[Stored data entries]

Start of Block

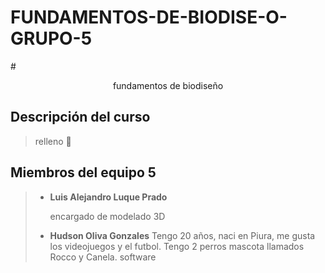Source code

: 
# FUNDAMENTOS-DE-BIODISE-O-GRUPO-5
#<p align="center" > fundamentos de biodiseño</p>

## Descripción del curso 

>relleno 🎱
>
## Miembros del equipo 5

> * **Luis Alejandro Luque Prado**
>
>   encargado de modelado 3D
>
> * **Hudson Oliva Gonzales**
>   Tengo 20 años, naci en Piura, me gusta los videojuegos y el futbol. Tengo 2 perros mascota llamados Rocco y Canela.
>   software
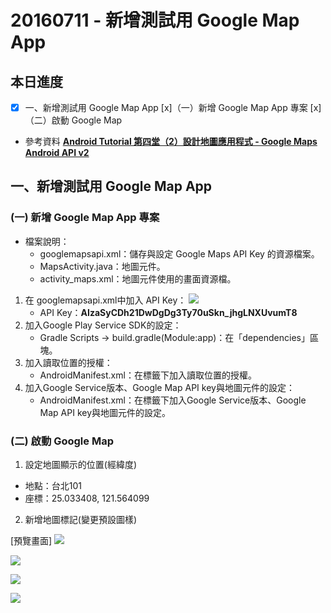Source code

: # 20160711 - 新增測試用 Google Map App    

## 本日進度
- [x] 一、新增測試用 Google Map App
	[x]（一）新增 Google Map App 專案
	[x]（二）啟動 Google Map

- 參考資料
  	**[Android Tutorial 第四堂（2）設計地圖應用程式 - Google Maps Android API v2](http://www.codedata.com.tw/mobile/android-tutorial-the-4th-class-google-maps-android-api-v2/)**


## 一、新增測試用 Google Map App
### (一) 新增 Google Map App 專案
* 檔案說明：
	* googlemapsapi.xml：儲存與設定 Google Maps API Key 的資源檔案。
	* MapsActivity.java：地圖元件。
	* activity_maps.xml：地圖元件使用的畫面資源檔。
1. 在 googlemapsapi.xml中加入 API Key：
![](/20160711/assets/1.png)
	* API Key：**AIzaSyCDh21DwDgDg3Ty70uSkn_jhgLNXUvumT8**
2. 加入Google Play Service SDK的設定：
	* Gradle Scripts -> build.gradle(Module:app)：在「dependencies」區塊。
3. 加入讀取位置的授權：
	* AndroidManifest.xml：在<manifest>標籤下加入讀取位置的授權。
4. 加入Google Service版本、Google Map API key與地圖元件的設定：
	* AndroidManifest.xml：在<application>標籤下加入Google Service版本、Google Map API key與地圖元件的設定。


### (二) 啟動 Google Map
1. 設定地圖顯示的位置(經緯度)
* 地點：台北101
* 座標：25.033408, 121.564099
2. 新增地圖標記(變更預設圖樣)


[預覽畫面]
![](/20160711/assets/Screenshot_20160711-160546.png)

![](/20160711/assets/Screenshot_20160711-160555.png)

![](/20160711/assets/Screenshot_20160711-160605.png)

![](/20160711/assets/Screenshot_20160711-160626.png)




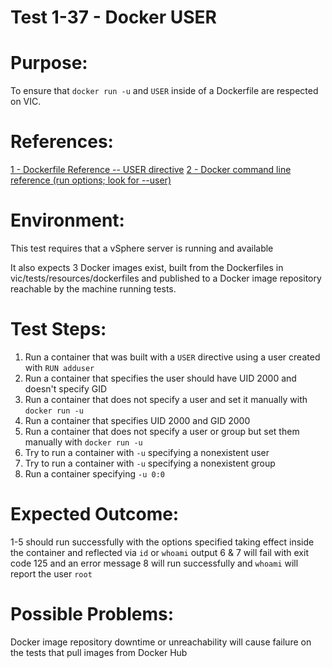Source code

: Test 1-37 - Docker USER
=======

# Purpose:
To ensure that `docker run -u` and `USER` inside of a Dockerfile are respected on VIC.

# References:
[1 - Dockerfile Reference -- USER directive]( https://docs.docker.com/engine/reference/builder/#user )
[2 - Docker command line reference (run options; look for --user)](https://docs.docker.com/engine/reference/commandline/run/#options)

# Environment:
This test requires that a vSphere server is running and available

It also expects 3 Docker images exist, built from the Dockerfiles in vic/tests/resources/dockerfiles and published to a Docker image repository reachable by the machine running tests.

# Test Steps:
1. Run a container that was built with a `USER` directive using a user created with `RUN adduser`
2. Run a container that specifies the user should have UID 2000 and doesn't specify GID
3. Run a container that does not specify a user and set it manually with `docker run -u`
4. Run a container that specifies UID 2000 and GID 2000
5. Run a container that does not specify a user or group but set them manually with `docker run -u`
6. Try to run a container with `-u` specifying a nonexistent user
7. Try to run a container with `-u` specifying a nonexistent group
8. Run a container specifying `-u 0:0`

# Expected Outcome:
1-5 should run successfully with the options specified taking effect inside the container and reflected via `id` or `whoami` output
6 & 7 will fail with exit code 125 and an error message
8 will run successfully and `whoami` will report the user `root`



# Possible Problems:
Docker image repository downtime or unreachability will cause failure on the tests that pull images from Docker Hub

End of Block

#### Activity
Leave out every line above except those from the line with "2. Run a container" up to and including the line with "8 will run successfully", and copy those exactly.

#### Response
2. Run a container that specifies the user should have UID 2000 and doesn't specify GID
3. Run a container that does not specify a user and set it manually with `docker run -u`
4. Run a container that specifies UID 2000 and GID 2000
5. Run a container that does not specify a user or group but set them manually with `docker run -u`
6. Try to run a container with `-u` specifying a nonexistent user
7. Try to run a container with `-u` specifying a nonexistent group
8. Run a container specifying `-u 0:0`

# Expected Outcome:
1-5 should run successfully with the options specified taking effect inside the container and reflected via `id` or `whoami` output
6 & 7 will fail with exit code 125 and an error message
8 will run successfully and `whoami` will report the user `root`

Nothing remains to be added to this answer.